Tight hips, hamstrings and glutes are all contributing factors toward lower back pain, so stretching these muscle groups regularly can also help protect you from potential injury and pain.

The Southern California Hip Institute says “dysfunctional” hip flexor muscles can be down to prolonged sitting, faulty mechanics, or poor posture; this routine targets the hips, but we’ve included other yoga routines below to help you build a well-rounded program for your lower body.

The session has been curated with lower back pain in mind, and Franco adds that “spinal twisting is just great to keep the spine healthy and rejuvenated.” There are some gentle twists throughout the session, so if you know twisting is off the table for you, don’t force your body into any postures that cause you pain.

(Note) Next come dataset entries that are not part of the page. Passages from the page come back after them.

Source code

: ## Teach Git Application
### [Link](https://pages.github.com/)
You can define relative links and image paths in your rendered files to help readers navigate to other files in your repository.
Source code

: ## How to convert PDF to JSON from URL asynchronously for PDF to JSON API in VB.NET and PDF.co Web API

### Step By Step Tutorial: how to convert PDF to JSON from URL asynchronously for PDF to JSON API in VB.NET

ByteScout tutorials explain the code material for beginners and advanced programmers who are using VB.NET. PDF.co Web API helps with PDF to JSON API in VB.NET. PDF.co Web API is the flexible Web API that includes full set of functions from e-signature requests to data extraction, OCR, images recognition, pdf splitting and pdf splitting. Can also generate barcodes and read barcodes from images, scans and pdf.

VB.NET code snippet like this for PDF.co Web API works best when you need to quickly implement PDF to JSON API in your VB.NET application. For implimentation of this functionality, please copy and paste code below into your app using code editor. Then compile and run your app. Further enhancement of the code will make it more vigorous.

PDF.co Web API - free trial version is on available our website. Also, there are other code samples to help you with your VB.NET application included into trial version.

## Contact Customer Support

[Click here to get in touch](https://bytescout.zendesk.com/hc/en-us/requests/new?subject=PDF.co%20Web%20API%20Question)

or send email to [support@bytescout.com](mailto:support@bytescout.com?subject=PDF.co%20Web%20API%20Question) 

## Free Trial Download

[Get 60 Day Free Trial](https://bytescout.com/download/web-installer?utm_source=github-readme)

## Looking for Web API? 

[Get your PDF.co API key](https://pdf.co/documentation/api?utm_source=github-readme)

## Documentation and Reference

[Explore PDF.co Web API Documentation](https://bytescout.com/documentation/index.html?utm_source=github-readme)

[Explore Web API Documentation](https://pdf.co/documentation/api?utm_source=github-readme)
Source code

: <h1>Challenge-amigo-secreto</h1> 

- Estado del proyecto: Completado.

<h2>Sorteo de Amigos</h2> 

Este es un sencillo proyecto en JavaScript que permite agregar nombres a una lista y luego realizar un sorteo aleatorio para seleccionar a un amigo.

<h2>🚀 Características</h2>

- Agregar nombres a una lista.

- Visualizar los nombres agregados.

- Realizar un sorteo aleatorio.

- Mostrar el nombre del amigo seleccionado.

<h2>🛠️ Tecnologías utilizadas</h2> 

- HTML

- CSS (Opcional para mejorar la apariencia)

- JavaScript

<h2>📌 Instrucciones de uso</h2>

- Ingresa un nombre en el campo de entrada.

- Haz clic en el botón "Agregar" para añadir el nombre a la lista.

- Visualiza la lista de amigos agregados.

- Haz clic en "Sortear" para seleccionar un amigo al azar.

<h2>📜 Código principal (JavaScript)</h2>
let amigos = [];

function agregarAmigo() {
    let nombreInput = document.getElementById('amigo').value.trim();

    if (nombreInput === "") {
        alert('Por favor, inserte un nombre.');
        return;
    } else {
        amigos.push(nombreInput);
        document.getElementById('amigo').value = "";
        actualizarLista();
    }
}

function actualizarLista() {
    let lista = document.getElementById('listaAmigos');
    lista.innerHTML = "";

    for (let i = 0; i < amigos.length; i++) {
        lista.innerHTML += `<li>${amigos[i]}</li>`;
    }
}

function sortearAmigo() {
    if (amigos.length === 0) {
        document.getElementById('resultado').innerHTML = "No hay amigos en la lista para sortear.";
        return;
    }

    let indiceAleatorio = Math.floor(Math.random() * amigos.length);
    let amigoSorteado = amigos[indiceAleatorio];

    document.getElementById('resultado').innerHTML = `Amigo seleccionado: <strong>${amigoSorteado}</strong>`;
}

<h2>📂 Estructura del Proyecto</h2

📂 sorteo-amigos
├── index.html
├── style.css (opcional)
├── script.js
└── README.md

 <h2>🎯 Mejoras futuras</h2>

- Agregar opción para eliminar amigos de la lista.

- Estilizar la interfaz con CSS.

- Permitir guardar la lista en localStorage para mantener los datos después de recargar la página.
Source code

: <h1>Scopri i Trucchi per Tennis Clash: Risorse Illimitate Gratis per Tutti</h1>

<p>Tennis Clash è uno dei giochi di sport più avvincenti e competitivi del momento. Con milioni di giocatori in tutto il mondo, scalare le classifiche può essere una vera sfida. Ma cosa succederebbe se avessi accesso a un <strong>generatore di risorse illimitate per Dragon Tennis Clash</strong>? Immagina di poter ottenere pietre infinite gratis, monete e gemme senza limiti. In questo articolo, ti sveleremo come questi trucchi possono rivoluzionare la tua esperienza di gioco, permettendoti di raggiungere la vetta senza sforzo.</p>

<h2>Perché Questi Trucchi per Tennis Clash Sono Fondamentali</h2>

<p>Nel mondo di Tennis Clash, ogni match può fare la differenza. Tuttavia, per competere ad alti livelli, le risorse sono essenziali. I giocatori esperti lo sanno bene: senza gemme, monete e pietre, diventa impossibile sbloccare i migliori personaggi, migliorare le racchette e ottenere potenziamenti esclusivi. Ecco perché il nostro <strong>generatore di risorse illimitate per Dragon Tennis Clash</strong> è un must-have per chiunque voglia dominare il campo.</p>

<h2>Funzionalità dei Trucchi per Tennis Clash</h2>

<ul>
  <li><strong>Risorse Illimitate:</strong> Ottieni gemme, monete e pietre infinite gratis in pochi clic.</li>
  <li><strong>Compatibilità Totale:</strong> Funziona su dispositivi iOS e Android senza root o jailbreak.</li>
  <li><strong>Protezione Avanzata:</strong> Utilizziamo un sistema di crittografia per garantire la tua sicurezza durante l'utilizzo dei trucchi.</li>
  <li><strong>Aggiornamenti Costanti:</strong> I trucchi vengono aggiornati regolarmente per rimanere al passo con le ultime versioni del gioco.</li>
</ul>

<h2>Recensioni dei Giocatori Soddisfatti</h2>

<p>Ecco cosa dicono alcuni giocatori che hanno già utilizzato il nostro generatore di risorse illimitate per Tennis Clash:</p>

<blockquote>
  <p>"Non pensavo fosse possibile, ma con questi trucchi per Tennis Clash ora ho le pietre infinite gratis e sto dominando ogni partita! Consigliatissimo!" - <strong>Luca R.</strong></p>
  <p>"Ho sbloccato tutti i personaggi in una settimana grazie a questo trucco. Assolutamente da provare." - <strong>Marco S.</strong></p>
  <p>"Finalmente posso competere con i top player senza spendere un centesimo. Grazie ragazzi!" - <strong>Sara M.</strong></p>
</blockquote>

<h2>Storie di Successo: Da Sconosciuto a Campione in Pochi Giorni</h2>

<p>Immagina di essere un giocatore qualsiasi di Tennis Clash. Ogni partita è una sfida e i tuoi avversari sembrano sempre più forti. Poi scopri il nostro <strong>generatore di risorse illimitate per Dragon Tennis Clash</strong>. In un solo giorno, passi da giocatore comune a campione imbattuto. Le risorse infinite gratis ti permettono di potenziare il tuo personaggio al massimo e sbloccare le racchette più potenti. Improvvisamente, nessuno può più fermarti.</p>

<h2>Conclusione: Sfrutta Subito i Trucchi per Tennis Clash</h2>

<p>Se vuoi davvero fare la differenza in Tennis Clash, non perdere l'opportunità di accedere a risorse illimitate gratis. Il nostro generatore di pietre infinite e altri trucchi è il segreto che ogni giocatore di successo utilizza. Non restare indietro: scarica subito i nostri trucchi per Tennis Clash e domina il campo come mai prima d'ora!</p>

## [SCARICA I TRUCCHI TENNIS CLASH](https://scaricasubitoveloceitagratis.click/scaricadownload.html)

Woman performing chair pose with arms raised in a half squat position on yoga mat in studio
Woman performing chair pose with arms raised in a half squat position on yoga mat in studio

The session takes you through flexion and extension of the spine, moving you gently through soft back bends and some of the postures you’d expect during a typical yoga class, including downward dog and cat-cow.

The goal is to improve posture, reduce pain and boost flexibility. It’s not designed as a fast-paced vinyasa or more challenging yoga style like Ashtanga, so we advise managing your expectations around intensity; instead, you’ll spend just over 10 minutes stretching, mobilizing the spine and moving from posture to posture with controlled breathing.

Focusing on your breath can feel alien if you’re new to yoga,  so we recommend adding this five-minute breathing exercise at the start of the session, just before you hit play. It’ll help you deepen your inhale and exhale, center your mind and calm your nervous system, especially if you’re heading into the session straight from work or a busy day.

Some postures, like bridge pose and cobra, are used in physical therapy. But what works for some might not work for others, so we advise checking in with your body throughout the session and stopping if you experience sharp, persistent pain.